Work item: Search the records for the word "Matches". Copy every line where it appears.

Data records:
►
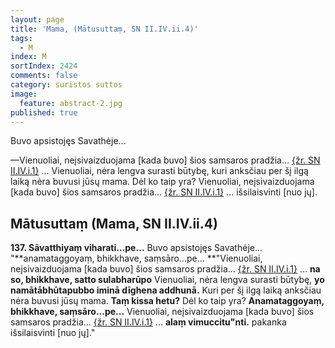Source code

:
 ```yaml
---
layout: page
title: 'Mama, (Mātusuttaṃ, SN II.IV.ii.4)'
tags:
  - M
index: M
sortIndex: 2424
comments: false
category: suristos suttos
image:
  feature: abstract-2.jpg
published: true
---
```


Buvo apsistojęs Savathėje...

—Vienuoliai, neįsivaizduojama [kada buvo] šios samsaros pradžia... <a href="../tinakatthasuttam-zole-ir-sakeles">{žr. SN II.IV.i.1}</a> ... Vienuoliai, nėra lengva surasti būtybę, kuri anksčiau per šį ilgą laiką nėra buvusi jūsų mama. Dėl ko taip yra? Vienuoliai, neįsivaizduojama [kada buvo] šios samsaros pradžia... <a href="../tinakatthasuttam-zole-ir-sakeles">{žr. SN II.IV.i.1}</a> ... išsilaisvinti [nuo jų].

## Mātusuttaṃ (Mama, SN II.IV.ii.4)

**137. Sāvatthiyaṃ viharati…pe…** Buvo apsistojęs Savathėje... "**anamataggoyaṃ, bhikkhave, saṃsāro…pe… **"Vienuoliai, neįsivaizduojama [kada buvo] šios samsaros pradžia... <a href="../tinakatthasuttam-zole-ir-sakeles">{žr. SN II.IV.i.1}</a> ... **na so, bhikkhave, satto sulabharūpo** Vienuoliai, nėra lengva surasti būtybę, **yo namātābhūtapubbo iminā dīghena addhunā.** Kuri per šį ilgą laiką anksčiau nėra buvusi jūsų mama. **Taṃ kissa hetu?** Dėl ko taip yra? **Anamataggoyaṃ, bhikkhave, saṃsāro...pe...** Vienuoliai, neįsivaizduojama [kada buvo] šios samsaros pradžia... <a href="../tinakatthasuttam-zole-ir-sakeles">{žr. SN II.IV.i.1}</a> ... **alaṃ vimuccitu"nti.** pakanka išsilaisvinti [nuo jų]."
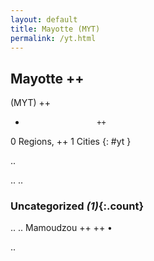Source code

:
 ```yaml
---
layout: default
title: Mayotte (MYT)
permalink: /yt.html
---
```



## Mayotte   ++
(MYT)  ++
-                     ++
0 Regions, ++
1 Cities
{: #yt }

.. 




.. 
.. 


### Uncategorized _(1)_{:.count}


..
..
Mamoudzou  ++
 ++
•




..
◄
►
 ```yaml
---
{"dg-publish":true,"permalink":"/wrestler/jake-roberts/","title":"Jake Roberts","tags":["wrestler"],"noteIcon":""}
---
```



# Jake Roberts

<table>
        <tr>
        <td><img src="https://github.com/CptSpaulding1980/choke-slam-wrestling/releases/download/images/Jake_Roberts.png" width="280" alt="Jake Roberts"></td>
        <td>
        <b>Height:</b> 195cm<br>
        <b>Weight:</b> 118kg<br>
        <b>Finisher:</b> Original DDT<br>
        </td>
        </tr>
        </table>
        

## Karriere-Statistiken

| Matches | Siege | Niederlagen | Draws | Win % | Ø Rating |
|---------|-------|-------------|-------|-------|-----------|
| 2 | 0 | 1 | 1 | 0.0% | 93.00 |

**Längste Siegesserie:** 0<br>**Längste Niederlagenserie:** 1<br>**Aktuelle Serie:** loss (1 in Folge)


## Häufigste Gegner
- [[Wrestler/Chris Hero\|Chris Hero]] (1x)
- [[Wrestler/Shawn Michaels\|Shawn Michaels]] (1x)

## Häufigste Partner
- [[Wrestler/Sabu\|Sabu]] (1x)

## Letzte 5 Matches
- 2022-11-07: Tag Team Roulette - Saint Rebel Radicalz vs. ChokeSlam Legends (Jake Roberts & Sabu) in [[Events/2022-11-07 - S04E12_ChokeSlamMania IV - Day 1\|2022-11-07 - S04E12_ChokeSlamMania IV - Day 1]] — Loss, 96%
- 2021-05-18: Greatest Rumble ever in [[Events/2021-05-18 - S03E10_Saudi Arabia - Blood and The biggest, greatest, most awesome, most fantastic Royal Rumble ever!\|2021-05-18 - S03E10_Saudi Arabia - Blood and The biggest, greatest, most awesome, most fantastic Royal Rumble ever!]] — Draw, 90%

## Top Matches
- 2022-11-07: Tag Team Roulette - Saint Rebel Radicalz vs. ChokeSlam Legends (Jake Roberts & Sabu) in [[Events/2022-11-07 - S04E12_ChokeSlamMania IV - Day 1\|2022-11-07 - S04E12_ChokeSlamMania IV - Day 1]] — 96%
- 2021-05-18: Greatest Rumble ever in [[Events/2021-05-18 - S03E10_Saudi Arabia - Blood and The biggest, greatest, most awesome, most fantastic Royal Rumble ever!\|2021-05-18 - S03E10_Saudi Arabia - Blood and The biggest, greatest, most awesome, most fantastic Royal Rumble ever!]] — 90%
◄
Solution for this exercise:
| Matches | Siege | Niederlagen | Draws | Win % | Ø Rating |
## Letzte 5 Matches
## Top Matches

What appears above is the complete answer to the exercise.